(Data records)
------------------------------------------------

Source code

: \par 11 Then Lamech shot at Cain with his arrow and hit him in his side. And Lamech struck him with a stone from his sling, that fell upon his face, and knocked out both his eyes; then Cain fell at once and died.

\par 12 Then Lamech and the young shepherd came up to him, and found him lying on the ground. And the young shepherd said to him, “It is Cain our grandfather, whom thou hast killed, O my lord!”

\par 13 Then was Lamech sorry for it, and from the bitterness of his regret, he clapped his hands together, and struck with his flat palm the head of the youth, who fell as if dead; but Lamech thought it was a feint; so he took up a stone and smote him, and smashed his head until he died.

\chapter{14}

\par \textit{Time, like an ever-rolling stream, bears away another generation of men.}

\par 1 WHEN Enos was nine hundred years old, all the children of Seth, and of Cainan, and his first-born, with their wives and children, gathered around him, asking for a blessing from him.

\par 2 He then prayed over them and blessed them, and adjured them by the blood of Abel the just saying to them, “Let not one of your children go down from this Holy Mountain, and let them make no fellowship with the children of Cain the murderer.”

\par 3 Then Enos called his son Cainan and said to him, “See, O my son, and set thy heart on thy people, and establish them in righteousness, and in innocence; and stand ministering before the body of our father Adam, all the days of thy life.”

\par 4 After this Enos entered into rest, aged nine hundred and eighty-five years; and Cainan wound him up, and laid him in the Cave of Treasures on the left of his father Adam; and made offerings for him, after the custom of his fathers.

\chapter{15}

------------------------------------------------

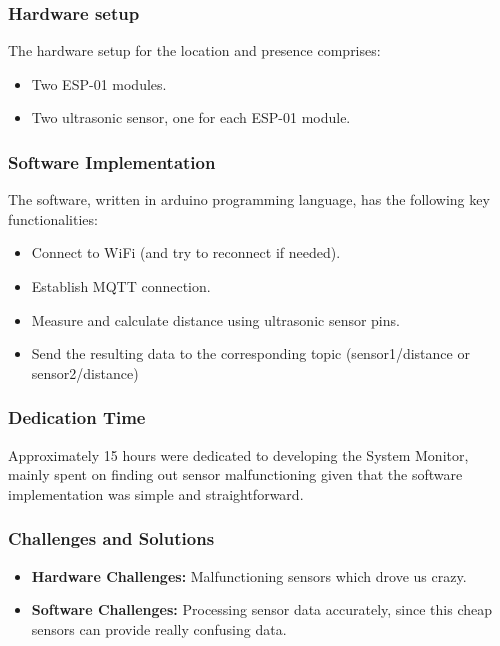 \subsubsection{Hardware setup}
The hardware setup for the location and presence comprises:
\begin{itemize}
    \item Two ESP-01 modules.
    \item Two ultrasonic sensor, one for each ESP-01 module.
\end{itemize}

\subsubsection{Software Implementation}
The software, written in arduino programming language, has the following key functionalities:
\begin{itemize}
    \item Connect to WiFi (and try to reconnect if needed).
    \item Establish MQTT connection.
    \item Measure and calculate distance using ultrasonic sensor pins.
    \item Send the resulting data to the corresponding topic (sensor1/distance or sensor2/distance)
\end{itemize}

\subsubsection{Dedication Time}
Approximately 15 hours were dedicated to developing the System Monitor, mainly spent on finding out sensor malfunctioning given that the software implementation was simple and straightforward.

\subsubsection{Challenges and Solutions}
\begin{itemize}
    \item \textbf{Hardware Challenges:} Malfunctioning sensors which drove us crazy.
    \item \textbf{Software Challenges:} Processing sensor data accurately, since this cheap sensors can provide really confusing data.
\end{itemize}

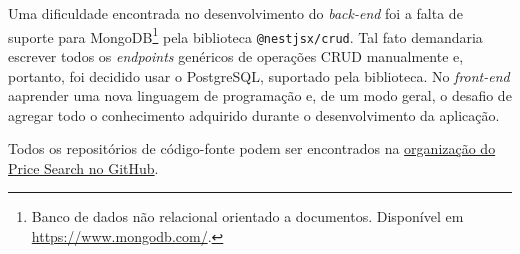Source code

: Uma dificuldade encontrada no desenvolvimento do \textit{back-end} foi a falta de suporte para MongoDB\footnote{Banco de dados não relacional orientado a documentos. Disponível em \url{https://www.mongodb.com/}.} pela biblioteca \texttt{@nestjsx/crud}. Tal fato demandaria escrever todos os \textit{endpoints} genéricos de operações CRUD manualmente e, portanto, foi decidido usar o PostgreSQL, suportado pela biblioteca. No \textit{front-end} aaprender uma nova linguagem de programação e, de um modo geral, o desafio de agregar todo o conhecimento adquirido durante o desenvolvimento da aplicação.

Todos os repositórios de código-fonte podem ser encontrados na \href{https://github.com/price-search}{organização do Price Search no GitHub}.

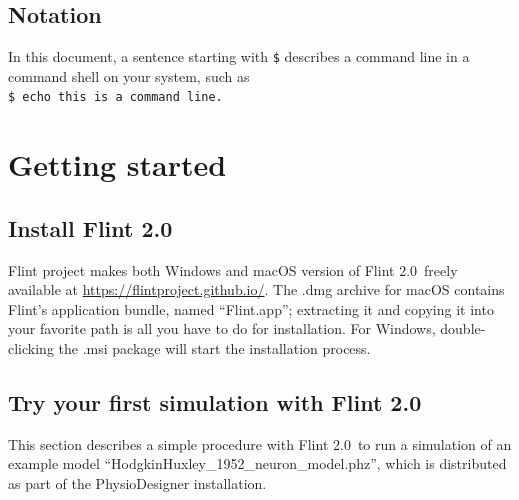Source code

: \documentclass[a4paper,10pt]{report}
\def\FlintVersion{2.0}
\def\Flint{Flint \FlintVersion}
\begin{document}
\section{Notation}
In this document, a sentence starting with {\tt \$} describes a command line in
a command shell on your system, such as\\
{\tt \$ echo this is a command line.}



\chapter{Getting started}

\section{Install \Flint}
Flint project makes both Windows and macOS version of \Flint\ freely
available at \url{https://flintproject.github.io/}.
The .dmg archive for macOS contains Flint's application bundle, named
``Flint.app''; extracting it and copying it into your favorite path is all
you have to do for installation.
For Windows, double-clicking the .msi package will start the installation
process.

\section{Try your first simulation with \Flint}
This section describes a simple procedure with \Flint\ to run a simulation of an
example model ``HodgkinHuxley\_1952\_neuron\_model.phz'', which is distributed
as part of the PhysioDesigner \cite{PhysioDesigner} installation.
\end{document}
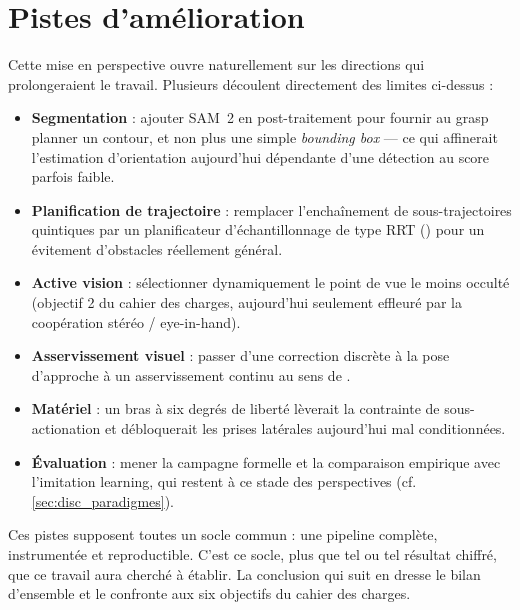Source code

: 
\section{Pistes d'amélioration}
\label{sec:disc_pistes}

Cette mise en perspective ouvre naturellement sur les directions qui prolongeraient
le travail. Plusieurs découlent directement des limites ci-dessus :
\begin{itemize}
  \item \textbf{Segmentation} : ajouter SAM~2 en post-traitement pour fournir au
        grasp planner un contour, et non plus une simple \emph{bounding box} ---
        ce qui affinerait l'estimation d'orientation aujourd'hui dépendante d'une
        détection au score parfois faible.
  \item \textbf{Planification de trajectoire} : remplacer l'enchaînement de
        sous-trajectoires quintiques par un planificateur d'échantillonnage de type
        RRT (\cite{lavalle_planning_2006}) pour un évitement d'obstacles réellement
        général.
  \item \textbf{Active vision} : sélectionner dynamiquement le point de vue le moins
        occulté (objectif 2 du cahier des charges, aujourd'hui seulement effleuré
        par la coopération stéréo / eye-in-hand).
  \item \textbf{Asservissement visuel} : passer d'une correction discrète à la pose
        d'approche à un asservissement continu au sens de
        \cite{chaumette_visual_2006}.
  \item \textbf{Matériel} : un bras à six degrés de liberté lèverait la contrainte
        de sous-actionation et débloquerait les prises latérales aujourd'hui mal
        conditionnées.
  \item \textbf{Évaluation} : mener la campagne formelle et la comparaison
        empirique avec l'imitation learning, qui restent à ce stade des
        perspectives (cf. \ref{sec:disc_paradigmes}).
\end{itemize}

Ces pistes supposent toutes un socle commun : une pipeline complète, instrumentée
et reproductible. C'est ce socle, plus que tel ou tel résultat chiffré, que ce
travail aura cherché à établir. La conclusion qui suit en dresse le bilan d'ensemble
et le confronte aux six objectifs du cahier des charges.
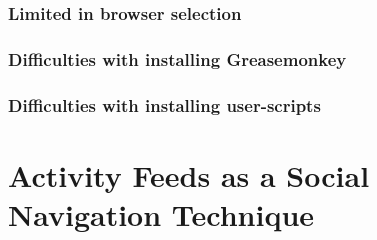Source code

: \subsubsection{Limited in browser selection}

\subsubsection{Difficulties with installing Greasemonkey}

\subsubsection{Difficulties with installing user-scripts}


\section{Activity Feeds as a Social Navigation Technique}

------------------------------------------------

- [Problem]: State only the number of lines above that contain the word "macOS".

- [Completed exercise]: 2